Binder-Lift provided five of its lifting devices to CKC. The devices are designed to help EMTs and paramedics lift patients from difficult areas, such as in a bathroom, while reducing the chance of injury to the EMT/paramedic. Constructed with several handholds, the device wraps around the torso. CKC event volunteers place the lifting device on the climber. With a grip on the handholds, a volunteer walks the child or other individual to the climbing wall and then supports him/her as he/she climbs the wall.

It isn’t just businesses that support CKC. Upon hearing of the challenges of supporting a child who lacks upper body strength in one of the specialized lifting devices, a retired firefighter who lives in Arkansas sent a new Kendricks Extrication Device (K.E.D) to the organization.

And the training ensues

As interest in the climbing events continues to grow, the role of firefighters also grows. In the beginning, a single engine company might support an event, and the personnel who were assigned to that apparatus would talk and interact with the kids.

Today, it isn’t uncommon to see multiple fire apparatus at an event. Often, utilizing their own equipment, firefighters now set up haul systems to lift kids to the top of the climbing wall, similar to what the firefighters do in a high-angle rescue incident. The entire on-duty technical rescue team of the Spokane, WA, Fire Department did that as well as climbed alongside kids.

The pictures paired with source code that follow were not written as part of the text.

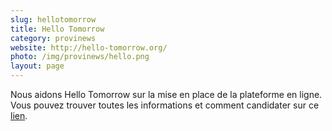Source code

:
 ```yaml
---
slug: hellotomorrow
title: Hello Tomorrow
category: provinews
website: http://hello-tomorrow.org/
photo: /img/provinews/hello.png
layout: page
---
```

Nous aidons Hello Tomorrow sur la mise en place de la plateforme en ligne.
Vous pouvez trouver toutes les informations et comment candidater sur ce [lien]({{page.website}}).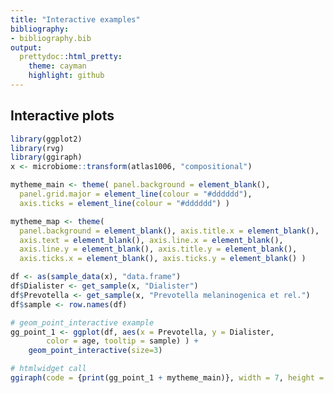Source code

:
 ```yaml
---
title: "Interactive examples"
bibliography: 
- bibliography.bib
output: 
  prettydoc::html_pretty:
    theme: cayman
    highlight: github
---
```

<!--
  %\VignetteEngine{knitr::rmarkdown}
  %\VignetteIndexEntry{microbiome tutorial - Interactive}
  %\usepackage[utf8]{inputenc}
  %\VignetteEncoding{UTF-8}  
-->


## Interactive plots


```r
library(ggplot2)
library(rvg)
library(ggiraph)
x <- microbiome::transform(atlas1006, "compositional")

mytheme_main <- theme( panel.background = element_blank(), 
  panel.grid.major = element_line(colour = "#dddddd"), 
  axis.ticks = element_line(colour = "#dddddd") )

mytheme_map <- theme(
  panel.background = element_blank(), axis.title.x = element_blank(),
  axis.text = element_blank(), axis.line.x = element_blank(),
  axis.line.y = element_blank(), axis.title.y = element_blank(),
  axis.ticks.x = element_blank(), axis.ticks.y = element_blank() )

df <- as(sample_data(x), "data.frame")
df$Dialister <- get_sample(x, "Dialister")
df$Prevotella <- get_sample(x, "Prevotella melaninogenica et rel.")
df$sample <- row.names(df)

# geom_point_interactive example
gg_point_1 <- ggplot(df, aes(x = Prevotella, y = Dialister, 
        color = age, tooltip = sample) ) + 
    geom_point_interactive(size=3)

# htmlwidget call
ggiraph(code = {print(gg_point_1 + mytheme_main)}, width = 7, height = 6)
```

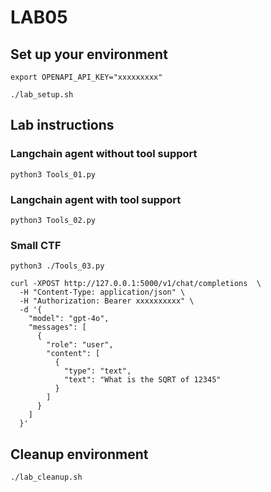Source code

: # LAB05
## Set up your environment
```
export OPENAPI_API_KEY="xxxxxxxxx"
```
```
./lab_setup.sh
```
## Lab instructions
### Langchain agent without tool support
```
python3 Tools_01.py
```
### Langchain agent with tool support
```
python3 Tools_02.py
```
### Small CTF
```
python3 ./Tools_03.py
```
```
curl -XPOST http://127.0.0.1:5000/v1/chat/completions  \
  -H "Content-Type: application/json" \
  -H "Authorization: Bearer xxxxxxxxxx" \
  -d '{
    "model": "gpt-4o",
    "messages": [
      {
        "role": "user",
        "content": [
          {
            "type": "text",
            "text": "What is the SQRT of 12345"
          }
        ]
      }
    ]
  }'
```
## Cleanup environment
```
./lab_cleanup.sh
```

Learning is a valuable part of these events for firefighters. At another event, both urban search and rescue (USAR) teams from the Kern County, CA, Fire Department attended. The battalion chief commented that the CKC event was one of the few times that both USAR teams had the opportunity to train together.

At another event, when asked whether his rescue team gets anything out of hauling kids up the wall, a captain said the team would go back to the station to re-write their procedures for dealing with kids in a cliff rescue.

At an event in Las Vegas, a young man attended who has spastic cerebral palsy, is confined to a wheelchair, and is deaf and nonverbal. Members of the Clark County, NV, Fire Department’s technical rescue team took the man out of the horizontal world and let him experience the vertical! Wonderful. However, after the event, firefighters and event organizers reflected back on the circumstance and wondered about how to rescue this man from a burning building. If this man experienced muscle spasms during rescue, how do you remove him down a ladder safely without him knocking firefighters off the ladder?

We’re still trying to figure out the answer to that question.

As kids leave the venue, there often is a delay in packing up the specialized equipment, a significant amount of which is designed to be utilized by firefighters. It isn’t unusual for firefighters to experiment with it. Because CKC maintains a close relationship with some of the manufacturers, the organization provides feedback from the firefighters to the manufacturers.

More than meets the eye

Public relations is a vital activity that’s performed by all fire companies. However, it is often a one-sided opportunity. Through Courageous Kids Climbing, the effort is reciprocal. These events are a win-win for everyone involved.